This is to better support concurrent read streams in general.

RATIONALE
---------
The current readahead algorithm detects interleaved reads in a _passive_ way.
Given a sequence of interleaved streams 1,1001,2,1002,3,4,1003,5,1004,1005,6,...
By checking for (offset == prev_offset + 1), it will discover the sequentialness
between 3,4 and between 1004,1005, and start doing sequential readahead for the
individual streams since page 4 and page 1005.

The context readahead algorithm guarantees to discover the sequentialness no
matter how the streams are interleaved. For the above example, it will start
sequential readahead since page 2 and 1002.

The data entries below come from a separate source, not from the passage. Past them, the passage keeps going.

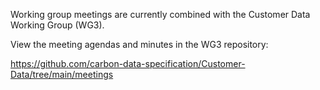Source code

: Working group meetings are currently combined with the Customer Data Working Group (WG3).

View the meeting agendas and minutes in the WG3 repository:

https://github.com/carbon-data-specification/Customer-Data/tree/main/meetings

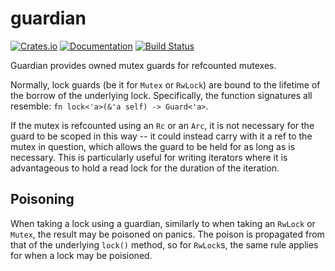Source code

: # guardian

[![Crates.io](https://img.shields.io/crates/v/guardian.svg)](https://crates.io/crates/guardian)
[![Documentation](https://docs.rs/guardian/badge.svg)](https://docs.rs/guardian/)
[![Build Status](https://travis-ci.org/jonhoo/guardian.svg?branch=master)](https://travis-ci.org/jonhoo/guardian)

Guardian provides owned mutex guards for refcounted mutexes.

Normally, lock guards (be it for `Mutex` or `RwLock`) are bound to the lifetime of the borrow
of the underlying lock. Specifically, the function signatures all resemble:
`fn lock<'a>(&'a self) -> Guard<'a>`.

If the mutex is refcounted using an `Rc` or an `Arc`, it is not necessary for the guard to be
scoped in this way -- it could instead carry with it a ref to the mutex in question, which
allows the guard to be held for as long as is necessary. This is particularly useful for
writing iterators where it is advantageous to hold a read lock for the duration of the
iteration.

## Poisoning

When taking a lock using a guardian, similarly to when taking an `RwLock` or `Mutex`, the
result may be poisoned on panics. The poison is propagated from that of the underlying `lock()`
method, so for `RwLock`s, the same rule applies for when a lock may be poisioned.
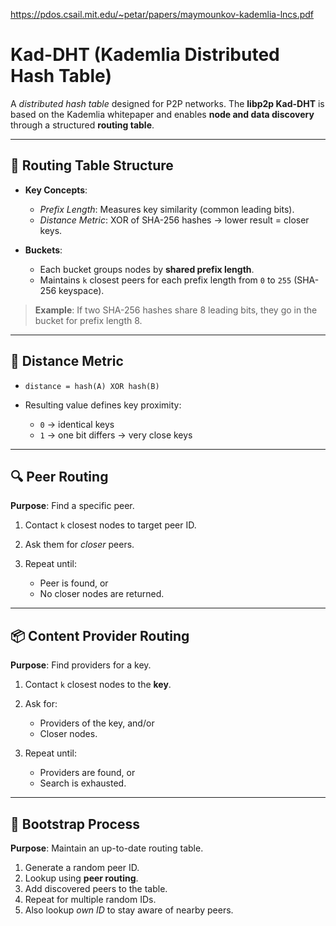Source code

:https://pdos.csail.mit.edu/~petar/papers/maymounkov-kademlia-lncs.pdf

# **Kad-DHT (Kademlia Distributed Hash Table)**

A *distributed hash table* designed for P2P networks. The **libp2p Kad-DHT** is based on the Kademlia whitepaper and enables **node and data discovery** through a structured **routing table**.

---

## 🔁 **Routing Table Structure**

* **Key Concepts**:

  * *Prefix Length*: Measures key similarity (common leading bits).
  * *Distance Metric*: XOR of SHA-256 hashes → lower result = closer keys.

* **Buckets**:

  * Each bucket groups nodes by **shared prefix length**.
  * Maintains `k` closest peers for each prefix length from `0` to `255` (SHA-256 keyspace).

> **Example**: If two SHA-256 hashes share 8 leading bits, they go in the bucket for prefix length 8.

---

## 🧮 **Distance Metric**

* `distance = hash(A) XOR hash(B)`
* Resulting value defines key proximity:

  * `0` → identical keys
  * `1` → one bit differs → very close keys

---

## 🔍 **Peer Routing**

**Purpose**: Find a specific peer.

1. Contact `k` closest nodes to target peer ID.
2. Ask them for *closer* peers.
3. Repeat until:

   * Peer is found, or
   * No closer nodes are returned.

---

## 📦 **Content Provider Routing**

**Purpose**: Find providers for a key.

1. Contact `k` closest nodes to the **key**.
2. Ask for:

   * Providers of the key, and/or
   * Closer nodes.
3. Repeat until:

   * Providers are found, or
   * Search is exhausted.

---

## 🚀 **Bootstrap Process**

**Purpose**: Maintain an up-to-date routing table.

1. Generate a random peer ID.
2. Lookup using **peer routing**.
3. Add discovered peers to the table.
4. Repeat for multiple random IDs.
5. Also lookup *own ID* to stay aware of nearby peers.
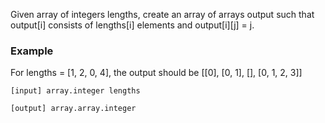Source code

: 

Given array of integers lengths, create an array of arrays output such that output[i] consists of lengths[i] elements and output[i][j] = j.

### Example

For lengths = [1, 2, 0, 4], the output should be [[0], [0, 1], [], [0, 1, 2, 3]]

    [input] array.integer lengths

    [output] array.array.integer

The trick is to poke for page @offset-1 in the page cache when it has no other
clues on the sequentialness of request @offset: if the current requenst belongs
to a sequential stream, that stream must have accessed page @offset-1 recently,
and the page will still be cached now. So if page @offset-1 is there, we can
take request @offset as a sequential access.

BENEFICIARIES
-------------
- strictly interleaved reads  i.e. 1,1001,2,1002,3,1003,...
  the current readahead will take them as silly random reads;
  the context readahead will take them as two sequential streams.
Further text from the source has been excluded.